:: THE DATA ::
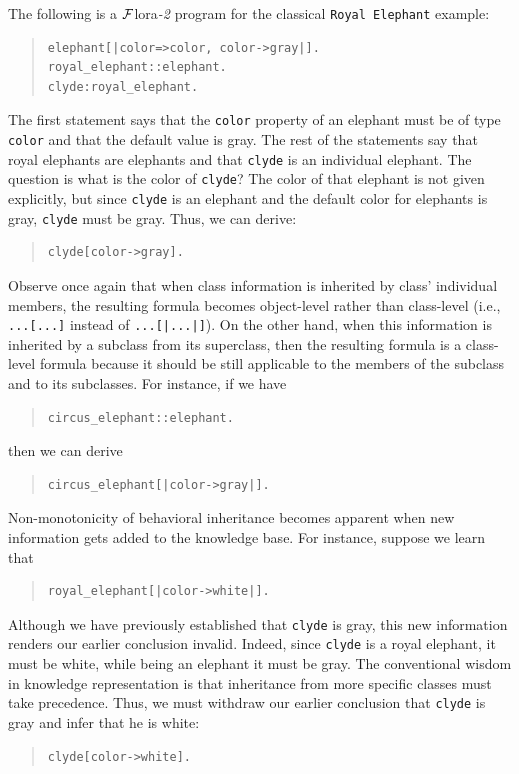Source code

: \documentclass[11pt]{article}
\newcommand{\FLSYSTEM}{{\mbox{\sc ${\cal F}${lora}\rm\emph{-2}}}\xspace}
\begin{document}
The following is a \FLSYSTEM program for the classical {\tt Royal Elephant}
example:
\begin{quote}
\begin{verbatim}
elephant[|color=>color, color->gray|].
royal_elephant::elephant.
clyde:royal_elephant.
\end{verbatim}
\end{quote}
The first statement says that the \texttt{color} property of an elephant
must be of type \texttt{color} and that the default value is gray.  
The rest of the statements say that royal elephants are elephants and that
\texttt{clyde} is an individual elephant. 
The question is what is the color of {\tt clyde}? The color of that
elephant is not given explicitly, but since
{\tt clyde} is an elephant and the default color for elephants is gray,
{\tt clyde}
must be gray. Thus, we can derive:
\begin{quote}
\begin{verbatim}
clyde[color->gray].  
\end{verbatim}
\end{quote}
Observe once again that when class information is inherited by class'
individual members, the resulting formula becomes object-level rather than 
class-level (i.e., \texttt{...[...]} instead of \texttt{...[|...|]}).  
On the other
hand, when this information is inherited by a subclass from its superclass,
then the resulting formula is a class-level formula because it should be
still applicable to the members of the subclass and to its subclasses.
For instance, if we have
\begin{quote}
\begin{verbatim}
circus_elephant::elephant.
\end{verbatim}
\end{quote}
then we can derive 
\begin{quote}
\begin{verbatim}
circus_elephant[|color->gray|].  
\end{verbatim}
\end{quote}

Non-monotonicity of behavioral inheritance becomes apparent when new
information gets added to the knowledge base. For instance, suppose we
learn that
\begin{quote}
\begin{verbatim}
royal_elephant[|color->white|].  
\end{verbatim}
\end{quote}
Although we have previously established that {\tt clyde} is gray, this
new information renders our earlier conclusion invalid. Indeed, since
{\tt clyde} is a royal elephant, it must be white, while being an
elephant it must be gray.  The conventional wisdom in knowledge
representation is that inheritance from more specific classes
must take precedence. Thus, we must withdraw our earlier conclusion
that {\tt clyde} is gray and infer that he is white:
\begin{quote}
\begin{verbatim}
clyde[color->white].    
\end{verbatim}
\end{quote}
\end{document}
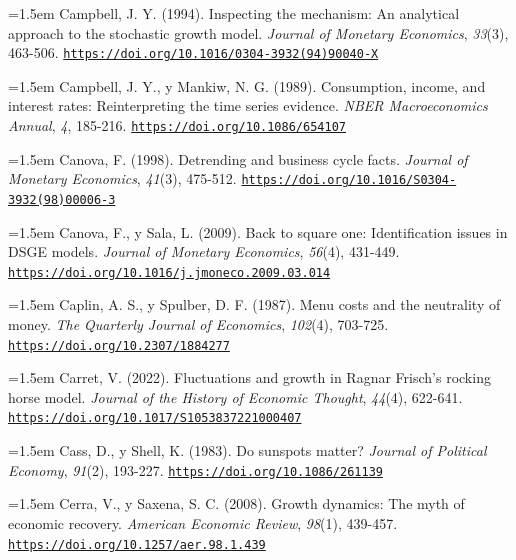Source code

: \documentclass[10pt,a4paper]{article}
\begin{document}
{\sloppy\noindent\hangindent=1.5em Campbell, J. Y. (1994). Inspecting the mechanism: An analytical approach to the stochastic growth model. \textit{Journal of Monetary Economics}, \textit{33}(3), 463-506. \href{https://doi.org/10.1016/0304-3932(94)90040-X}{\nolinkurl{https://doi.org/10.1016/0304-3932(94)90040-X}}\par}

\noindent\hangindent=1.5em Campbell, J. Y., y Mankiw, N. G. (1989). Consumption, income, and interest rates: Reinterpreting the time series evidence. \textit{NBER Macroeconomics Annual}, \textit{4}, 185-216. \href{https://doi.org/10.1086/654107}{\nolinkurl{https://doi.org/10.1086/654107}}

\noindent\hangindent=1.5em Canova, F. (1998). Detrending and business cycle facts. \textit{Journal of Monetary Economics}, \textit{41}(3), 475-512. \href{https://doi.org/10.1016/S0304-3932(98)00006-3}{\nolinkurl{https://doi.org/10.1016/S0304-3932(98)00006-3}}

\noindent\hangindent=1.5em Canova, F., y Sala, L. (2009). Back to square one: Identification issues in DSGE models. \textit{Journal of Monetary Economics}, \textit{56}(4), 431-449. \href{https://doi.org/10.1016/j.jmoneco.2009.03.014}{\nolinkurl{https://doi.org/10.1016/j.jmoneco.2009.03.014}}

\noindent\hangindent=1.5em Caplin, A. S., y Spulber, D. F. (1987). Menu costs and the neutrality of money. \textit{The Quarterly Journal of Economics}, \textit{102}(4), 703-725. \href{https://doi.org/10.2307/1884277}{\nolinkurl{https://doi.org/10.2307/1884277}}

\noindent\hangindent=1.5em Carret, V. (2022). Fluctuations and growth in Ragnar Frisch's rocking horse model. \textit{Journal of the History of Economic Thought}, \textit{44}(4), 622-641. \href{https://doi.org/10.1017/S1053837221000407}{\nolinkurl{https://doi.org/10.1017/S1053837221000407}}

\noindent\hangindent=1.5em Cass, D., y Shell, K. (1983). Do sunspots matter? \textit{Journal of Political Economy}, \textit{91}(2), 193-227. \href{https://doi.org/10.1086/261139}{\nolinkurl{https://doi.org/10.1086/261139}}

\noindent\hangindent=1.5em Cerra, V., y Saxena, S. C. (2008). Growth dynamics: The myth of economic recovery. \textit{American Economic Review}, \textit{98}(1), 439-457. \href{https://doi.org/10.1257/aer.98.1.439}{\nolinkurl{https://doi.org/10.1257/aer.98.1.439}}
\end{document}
:::
### EXERCISE DETAILS
Whichever lines of the records above hold the word "resulting" should all be copied out.

### REPLY TO THE EXERCISE
individual members, the resulting formula becomes object-level rather than 
then the resulting formula is a class-level formula because it should be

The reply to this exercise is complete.